## Try it
Establish how many lines in the entries hold the string "from". The number by itself is the whole answer.

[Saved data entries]
=-=-=
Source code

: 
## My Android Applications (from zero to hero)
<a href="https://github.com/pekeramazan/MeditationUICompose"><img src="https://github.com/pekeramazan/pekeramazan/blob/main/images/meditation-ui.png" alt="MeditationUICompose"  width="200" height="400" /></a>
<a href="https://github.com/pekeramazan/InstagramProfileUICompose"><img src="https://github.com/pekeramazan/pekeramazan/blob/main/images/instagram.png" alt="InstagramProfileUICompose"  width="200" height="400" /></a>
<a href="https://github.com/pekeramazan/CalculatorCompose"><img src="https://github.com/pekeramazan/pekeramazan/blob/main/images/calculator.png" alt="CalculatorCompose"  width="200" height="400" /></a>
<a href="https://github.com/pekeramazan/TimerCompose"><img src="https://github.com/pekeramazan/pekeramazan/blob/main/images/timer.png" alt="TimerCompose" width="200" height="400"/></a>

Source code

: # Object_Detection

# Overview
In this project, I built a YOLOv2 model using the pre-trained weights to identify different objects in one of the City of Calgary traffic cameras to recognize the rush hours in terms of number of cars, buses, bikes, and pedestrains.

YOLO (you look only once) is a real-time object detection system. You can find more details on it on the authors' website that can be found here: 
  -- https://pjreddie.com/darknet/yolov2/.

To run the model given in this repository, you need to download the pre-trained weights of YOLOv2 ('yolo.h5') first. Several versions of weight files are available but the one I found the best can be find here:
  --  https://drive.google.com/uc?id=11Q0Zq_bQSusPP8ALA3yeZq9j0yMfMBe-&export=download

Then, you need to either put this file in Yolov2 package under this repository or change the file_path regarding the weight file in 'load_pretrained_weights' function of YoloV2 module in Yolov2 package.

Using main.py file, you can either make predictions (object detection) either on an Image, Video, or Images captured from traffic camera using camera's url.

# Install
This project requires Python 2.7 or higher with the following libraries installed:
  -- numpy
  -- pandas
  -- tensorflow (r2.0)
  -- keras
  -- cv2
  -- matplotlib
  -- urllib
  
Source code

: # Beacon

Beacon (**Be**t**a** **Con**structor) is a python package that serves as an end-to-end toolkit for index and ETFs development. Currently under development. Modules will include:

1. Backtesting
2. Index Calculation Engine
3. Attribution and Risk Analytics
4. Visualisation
=-=-=
## Solution for this problem
2